Ce crétin ne va quand même pas me faire languir six mois pour le prochain programme ; il est hors de question que je perde ma place de numéro un dans le classement des finances et des meilleurs ingénieurs d'Amérique. Mon père est capable de me torturer l'esprit pendant les six mois à venir et je ne le supporterai pas. Je regarde Dany qui ramasse les feuilles de présentation qui sont sur le pupitre, tandis que je me tiens à bonne distance.
- Super présentation ! Me lance-t-elle tandis que je regarde ses longues jambes.
Franchement, je ne comprends pas comment cela se fait qu'elle soit toujours célibataire avec un corps pareil. Sérieusement, elle est élancée, elle a les formes là où il faut, elle est brune ce qui prouve qu'elle n'est pas une de ses idiotes de filles décolorées, et elle est plus intelligente que les trois quarts des personnes qui travaillent dans mon entreprise.
Ce n'est pas pour rien qu'elle est devenue ma secrétaire personnelle.
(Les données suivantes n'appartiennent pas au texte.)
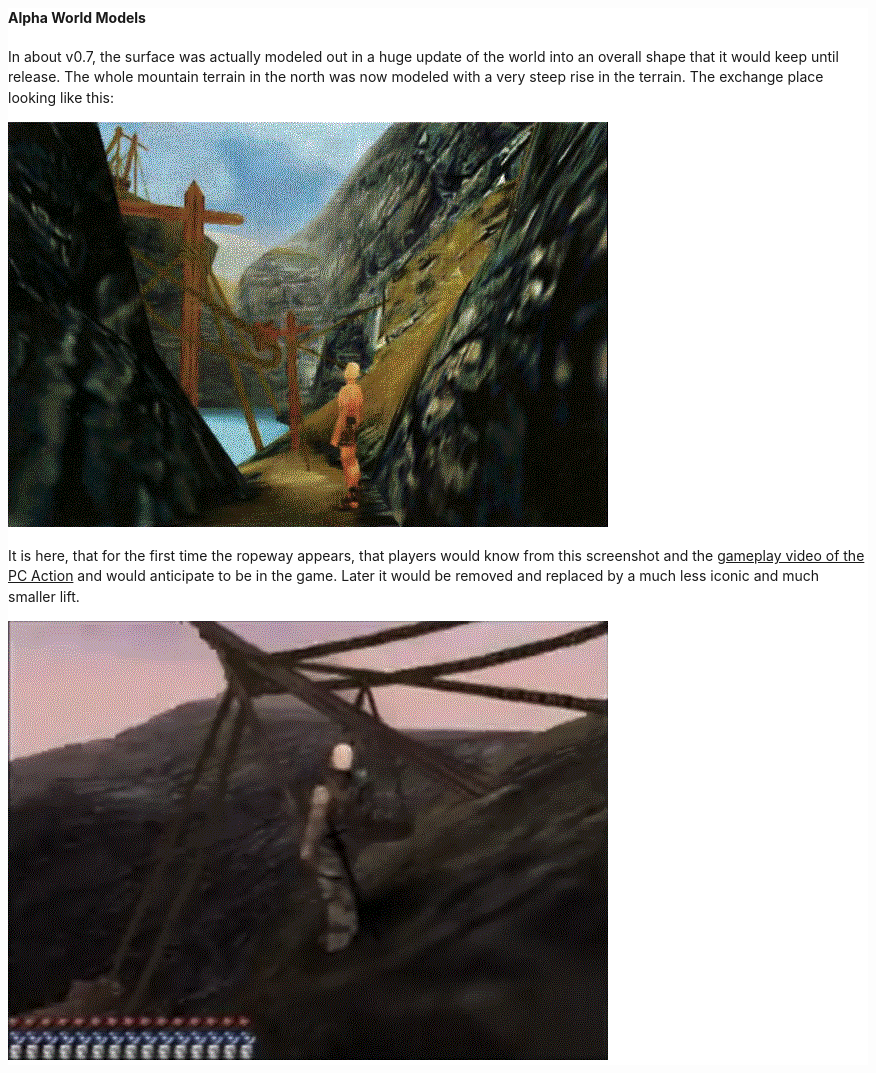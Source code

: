 #### Alpha World Models

In about v0.7, the surface was actually modeled out in a huge update of the world into an overall shape that it would keep until release. The whole mountain terrain in the north was now modeled with a very steep rise in the terrain. The exchange place looking like this:

![Exchange Place v0.7](/_img/world/cliff-07.png)

It is here, that for the first time the ropeway appears, that players would know from this screenshot and the [gameplay video of the PC Action](https://www.youtube.com/watch?v=yABtkrQonD0) and would anticipate to be in the game. Later it would be removed and replaced by a much less iconic and much smaller lift.

![Exchange Place v0.7](/_img/world/pcaction-ropeway.png)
Personnellement, j'aurais dû la nommer sous directrice, mais elle a refusé voulant garder du temps pour elle. Je me demande bien de quel temps elle parle ? Elle passe son temps au bureau ou chez moi à préparer les documents pour les réunions auxquelles elles se rend à ma place, quand celles-ci se déroulent hors de la ville.
Car oui, bien que j'aie une vingtaine de voitures dans mon garage et que conduire pour moi soit un vrai loisir, je n'aime pas me déplacer trop loin de Philadelphie. En cas de crise, le seul endroit où je me sens en sécurité reste chez moi...
- Dean ! Me hèle Chad alors que je m'apprête à sortir par la porte qui donne sur le couloir où personne ne se rend.
- Je dois te parler de mon nouveau projet ! Me crie-t-il en courant presque tel un gamin dans la salle.
Sérieusement, il pourrait arrêter de se comporter comme n'importe quel abruti. C'est quoi cette débilité de courir comme un gamin devant les acheteurs. Bonjour, la réputation ! Des fois, je me demande pourquoi je me suis lié avec lui en affaire. Mais je souris en le voyant arriver dans le couloir en s'arrêtant comme toujours à bonne distance de moi ; c'est mon ami et je lui dois beaucoup, pour ne pas dire ma vie.
Car quand nous nous sommes rencontrés par vidéo interposée, il m'a offert une raison de vivre et pour cela je ne le remercierai jamais assez. Mais je lui ferai peut-être faire un tour chez mon tailleur, c'est quoi cette chemise de hippie ?!
Phoebe
Quand je me suis levée ce matin, ce crétin de Pearce n'était pas à l'appartement et bien entendu il ne répondait pas à son portable. Si jamais je l'attrape avant d'aller travailler au restaurant ce soir, je lui arrache une touffe de cheveux comme jamais ; après tout, on ne verra rien avec ses boucles ! Je referme la porte à clé de la chambre que je viens de faire et je m'apprête à attaquer la suivante quand un couple sort de la chambre en se bécotant.
Non mais ils pouvaient rester dans la chambre si c'est pour faire ça dans le couloir. Ils ne sont en aucun cas gêné de ma présence et je m'appuie sur la rambarde en attendant qu'ils aient fini de se relécher contre la porte.
Il y a un peu de vent aujourd'hui, toujours aussi chaud mais j'apprécie pourtant cela. Je me rappelle souvent tu temps où il y avait du vent, et que nous allions sur la bute derrière chez nous enfants, pour lancer nos cerfs-volants. Mon frère râlait toujours parce qu'il n'avait pas la patience d'attendre le bon moment pour le lancer, et je gagnais toujours. Je dois dire que pour un grand-frère, il n'a jamais aimé perdre.
Pourtant, quand il est arrivé en Floride, il s'est mis à faire des paris et des jeux d'argents en tout genre. Mais la chance du débutant comme on dit n'a pas durée et il s'est vite retrouvé avec des dettes à payer un peu partout et me voilà dix ans après à continuer à payer ses bêtises. Si jamais j'apprends qu'il a encore été parié, je jure que cette fois-ci, je me barre.
Le couple se décide enfin à partir et j'ouvre la porte de la chambre d'un air dégouté. Mais ce n'est pas possible de laisser un tel bordel dans une chambre ! On dirait l'état de l'appartement quand mon frère fait ses beuveries... Bon, sans les capotes usagées qui trainent par terre.
J'enfile mes gants et en y regardant de plus près, je remets une deuxième paire par-dessus pour commencer à ramasser quand on toque à la porte de la chambre ouverte.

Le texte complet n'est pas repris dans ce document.